An arrives in Los Angeles in the midst of encircling wildfires. (These closely resemble the LA wildfires of early 2025, but the novel was first published in Korea in 2023.) The agent she expects to meet her at the airport and drive her to the foundation fails to appear. She has misplaced her credit card so she is forced to check into a downmarket hotel that accepts cash. Days pass while she attempts, without success, to make travel arrangements with the Foundation. Meanwhile, the wildfires continue to burn. The airport has been closed. An eventually hitches a ride to Q with a Korean actor she meets, who is driving to Las Vegas for an important audition.
The cover copy of the novel I am summarizing—Art on Fire, by the Korean novelist Yun Ko-eun— describes it as “a darkly comic and compelling satire of the art world.” I’m not so sure. For one thing, the so-called art world is one of those small, hermetically sealed, largely opaque, and self-referential coteries that defy satire (let me tell you about the distinguished senior art museum curator I once worked with, who painted black dots on the white sneakers he habitually wore to work in honor of his new Dalmatian). Darkly comic the novel is for sure, but its deadpan tone and narrative strategy reminds me of those of the late postmodernist, Paul Auster, whose ironic story lines are propelled, not by murder, drama, or romance, but a peculiar series of events, underlaid with a vague sense of unease. Like Auster’s, Yun’s book is a good, entertaining read that proceeds by a kind of literary Zeno’s Paradox: forever on the verge of some Big Revelation or vague Deeper Meaning without ever actually reaching them.
Yun’s grasp of contemporary American culture is spot on. She is familiar with some of the newer American art parks, rural museums, and artists’ colonies, as well as their eccentric traditions. Her Robert Foundation is a posh paradise of elegantly landscaped grounds, cutting edge architecture, attentive though insecure staff, and luxurious perks (An is given a Lamborghini to use during her stay), and multi-course dinners with Robert. Even the harsh, blast furnace weather is somehow softened in the Foundation’s compound, and the ever-present wildfires are always kept at bay. Only frequent visits from citizens of Q (it’s never quite clear if this is the city’s real name or the old school practice of giving real locations in fiction pseudonyms of their first initial) and Song Yung, the Korean actor, interrupt An’s isolation. The inquisitive Q citizens are so numerous, though, that An refers to them by number.
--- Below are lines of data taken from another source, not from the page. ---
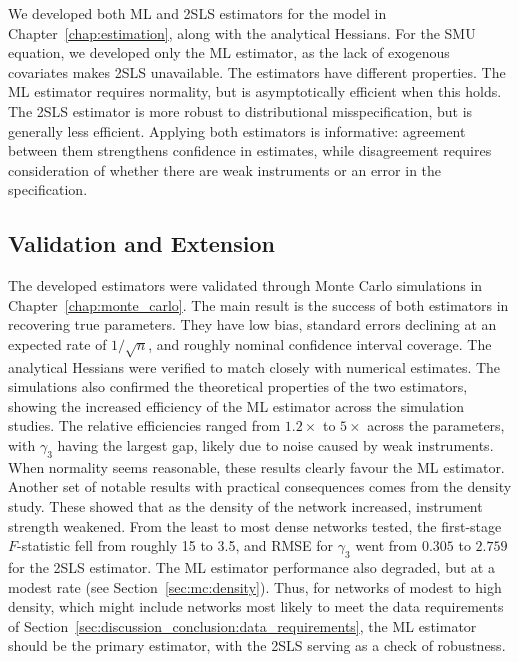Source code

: We developed both ML and 2SLS estimators for the model in Chapter~\ref{chap:estimation}, along with the analytical Hessians. For the SMU equation, we developed only the ML estimator, as the lack of exogenous covariates makes 2SLS unavailable. The estimators have different properties. The ML estimator requires normality, but is asymptotically efficient when this holds. The 2SLS estimator is more robust to distributional misspecification, but is generally less efficient. Applying both estimators is informative: agreement between them strengthens confidence in estimates, while disagreement requires consideration of whether there are weak instruments or an error in the specification.

\subsection{Validation and Extension}

The developed estimators were validated through Monte Carlo simulations in Chapter~\ref{chap:monte_carlo}. The main result is the success of both estimators in recovering true parameters. They have low bias, standard errors declining at an expected rate of $1/\sqrt{n}$, and roughly nominal confidence interval coverage. The analytical Hessians were verified to match closely with numerical estimates. The simulations also confirmed the theoretical properties of the two estimators, showing the increased efficiency of the ML estimator across the simulation studies. The relative efficiencies ranged from $1.2\times$ to $5\times$ across the parameters, with $\gamma_3$ having the largest gap, likely due to noise caused by weak instruments. When normality seems reasonable, these results clearly favour the ML estimator. Another set of notable results with practical consequences comes from the density study. These showed that as the density of the network increased, instrument strength weakened. From the least to most dense networks tested, the first-stage $F$-statistic fell from roughly 15 to 3.5, and RMSE for $\gamma_3$ went from $0.305$ to $2.759$ for the 2SLS estimator. The ML estimator performance also degraded, but at a modest rate (see Section~\ref{sec:mc:density}). Thus, for networks of modest to high density, which might include networks most likely to meet the data requirements of Section~\ref{sec:discussion_conclusion:data_requirements}, the ML estimator should be the primary estimator, with the 2SLS serving as a check of robustness.

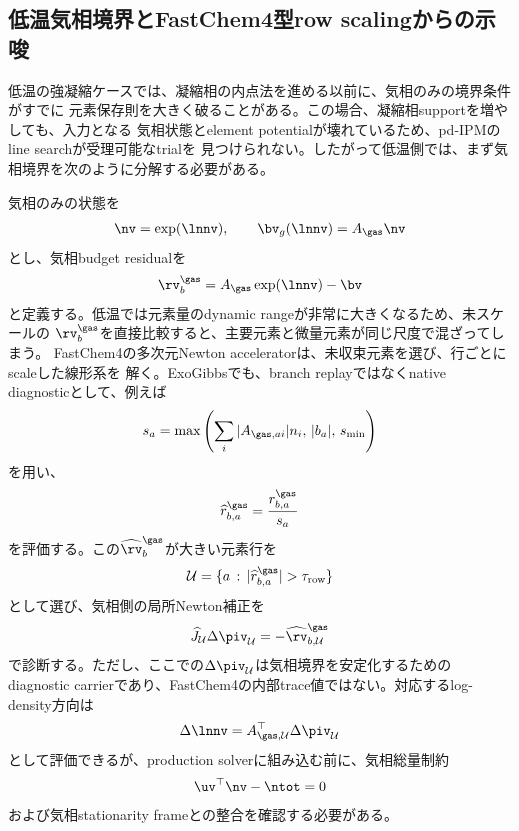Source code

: \subsection*{低温気相境界とFastChem4型row scalingからの示唆}

低温の強凝縮ケースでは、凝縮相の内点法を進める以前に、気相のみの境界条件がすでに
元素保存則を大きく破ることがある。この場合、凝縮相supportを増やしても、入力となる
気相状態とelement potentialが壊れているため、pd-IPMのline searchが受理可能なtrialを
見つけられない。したがって低温側では、まず気相境界を次のように分解する必要がある。

気相のみの状態を
\begin{align}
    \nv = \exp(\lnnv),\qquad
    \bv_g(\lnnv) = A_\gas \nv
\end{align}
とし、気相budget residualを
\begin{align}
    \rv_b^{\gas} = A_\gas \exp(\lnnv) - \bv
\end{align}
と定義する。低温では元素量のdynamic rangeが非常に大きくなるため、未スケールの
$\rv_b^{\gas}$を直接比較すると、主要元素と微量元素が同じ尺度で混ざってしまう。
FastChem4の多次元Newton acceleratorは、未収束元素を選び、行ごとにscaleした線形系を
解く。ExoGibbsでも、branch replayではなくnative diagnosticとして、例えば
\begin{align}
    s_a =
    \max\left(
        \sum_i |A_{\gas,a i}| n_i,\,
        |b_a|,\,
        s_{\min}
    \right)
\end{align}
を用い、
\begin{align}
    \widehat r_{b,a}^{\gas} = \frac{r_{b,a}^{\gas}}{s_a}
\end{align}
を評価する。この$\widehat \rv_b^{\gas}$が大きい元素行を
\begin{align}
    \mathcal{U} = \{a\,:\,|\widehat r_{b,a}^{\gas}| > \tau_{\rm row}\}
\end{align}
として選び、気相側の局所Newton補正を
\begin{align}
    \widehat J_{\mathcal{U}} \Delta \piv_{\mathcal{U}}
    =
    -\widehat \rv_{b,\mathcal{U}}^{\gas}
\end{align}
で診断する。ただし、ここでの$\Delta\piv_{\mathcal{U}}$は気相境界を安定化するための
diagnostic carrierであり、FastChem4の内部trace値ではない。対応するlog-density方向は
\begin{align}
    \Delta \lnnv
    =
    A_{\gas,\mathcal{U}}^\top \Delta \piv_{\mathcal{U}}
\end{align}
として評価できるが、production solverに組み込む前に、気相総量制約
\begin{align}
    \uv^\top \nv - \ntot = 0
\end{align}
および気相stationarity frameとの整合を確認する必要がある。

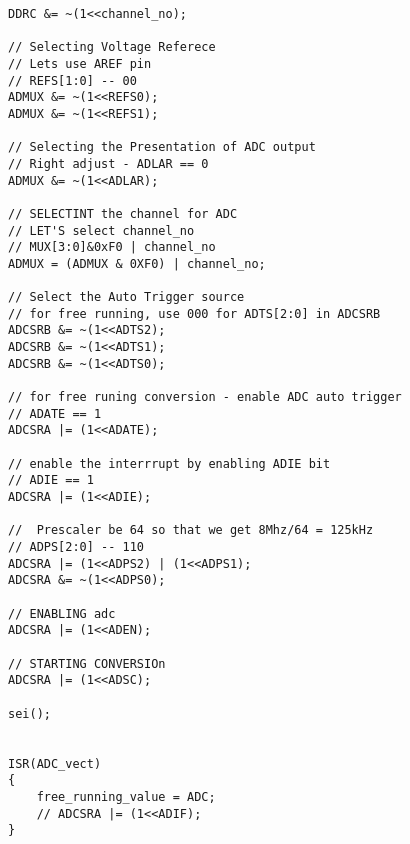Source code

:\begin{verbatim}
DDRC &= ~(1<<channel_no);

// Selecting Voltage Referece
// Lets use AREF pin
// REFS[1:0] -- 00
ADMUX &= ~(1<<REFS0);
ADMUX &= ~(1<<REFS1);

// Selecting the Presentation of ADC output
// Right adjust - ADLAR == 0
ADMUX &= ~(1<<ADLAR);

// SELECTINT the channel for ADC
// LET'S select channel_no
// MUX[3:0]&0xF0 | channel_no
ADMUX = (ADMUX & 0XF0) | channel_no;

// Select the Auto Trigger source
// for free running, use 000 for ADTS[2:0] in ADCSRB 
ADCSRB &= ~(1<<ADTS2);
ADCSRB &= ~(1<<ADTS1);
ADCSRB &= ~(1<<ADTS0);

// for free runing conversion - enable ADC auto trigger
// ADATE == 1
ADCSRA |= (1<<ADATE);

// enable the interrrupt by enabling ADIE bit
// ADIE == 1
ADCSRA |= (1<<ADIE);

//  Prescaler be 64 so that we get 8Mhz/64 = 125kHz
// ADPS[2:0] -- 110
ADCSRA |= (1<<ADPS2) | (1<<ADPS1);
ADCSRA &= ~(1<<ADPS0);

// ENABLING adc
ADCSRA |= (1<<ADEN);

// STARTING CONVERSIOn
ADCSRA |= (1<<ADSC);

sei();


ISR(ADC_vect)
{
	free_running_value = ADC;
	// ADCSRA |= (1<<ADIF);
}

\end{verbatim}

% 
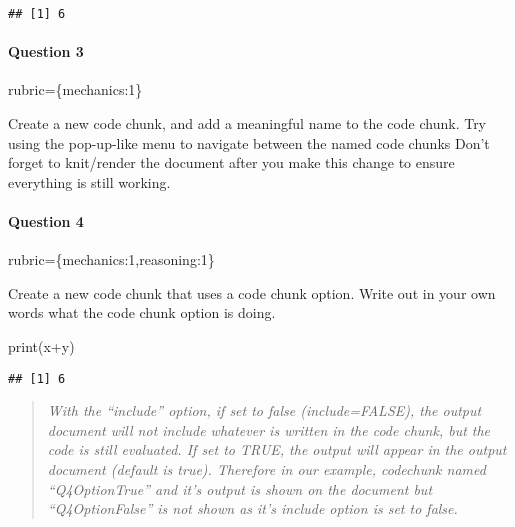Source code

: \documentclass[
]{article}
\newenvironment{Shaded}{\begin{snugshade}}{\end{snugshade}}
\newcommand{\FunctionTok}[1]{\textcolor[rgb]{0.00,0.00,0.00}{#1}}
\newcommand{\NormalTok}[1]{#1}
\newcommand{\SpecialCharTok}[1]{\textcolor[rgb]{0.00,0.00,0.00}{#1}}
\begin{document}
\begin{verbatim}
## [1] 6
\end{verbatim}

\begin{alert alert-info}
\hypertarget{question-3}{%
\paragraph{Question 3}\label{question-3}}

rubric=\{mechanics:1\}

Create a new code chunk, and add a meaningful name to the code chunk.
Try using the pop-up-like menu to navigate between the named code chunks
Don't forget to knit/render the document after you make this change to
ensure everything is still working.
\end{alert alert-info}

\begin{alert alert-info}
\hypertarget{question-4}{%
\paragraph{Question 4}\label{question-4}}

rubric=\{mechanics:1,reasoning:1\}

Create a new code chunk that uses a code chunk option. Write out in your
own words what the code chunk option is doing.
\end{alert alert-info}

\begin{Shaded}
\begin{Highlighting}[]
\FunctionTok{print}\NormalTok{(x}\SpecialCharTok{+}\NormalTok{y)}
\end{Highlighting}
\end{Shaded}

\begin{verbatim}
## [1] 6
\end{verbatim}

\begin{quote}
\emph{With the ``include'' option, if set to false (include=FALSE), the
output document will not include whatever is written in the code chunk,
but the code is still evaluated. If set to TRUE, the output will appear
in the output document (default is true). Therefore in our example,
codechunk named ``Q4OptionTrue'' and it's output is shown on the
document but ``Q4OptionFalse'' is not shown as it's include option is
set to false.}
\end{quote}
\end{document}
Yun peppers her pages with indirect references to real-world art events—the use of animal excrement in easel painting, for example, and the decay of Damien Hirst’s embalmed animal sculptures. But her protagonist’s monologue, ever amusing, eventually meanders into not particularly insightful sidebars. Towards the end, the plot twists, which rapidly unravel the foundation’s mythos, pile on so quickly it’s as if Yun is afraid of running through her paper ration. Her characters, with the exception of An, are never etched more deeply than is necessary. Yun has laid out an amusing journey to be sure; I just wish it had finished up in a more interesting place.
Peter Walsh has worked as a staff member or consultant to such museums as the Harvard Art Museums, the Museum of Fine Arts, Boston, the Davis Museum at Wellesley College, The Metropolitan Museum of Art, the National Gallery of Art, and the Boston Athenaeum. He has published in American and European newspapers, journals, and in scholarly anthologies and has lectured at MIT, in New York, Milan, London, Los Angeles, and many other venues. In recent years, he began a career as an actor and has since worked on more than 100 projects, including theater, national television, and award-winning films. He is completing a novel set in the 1960s.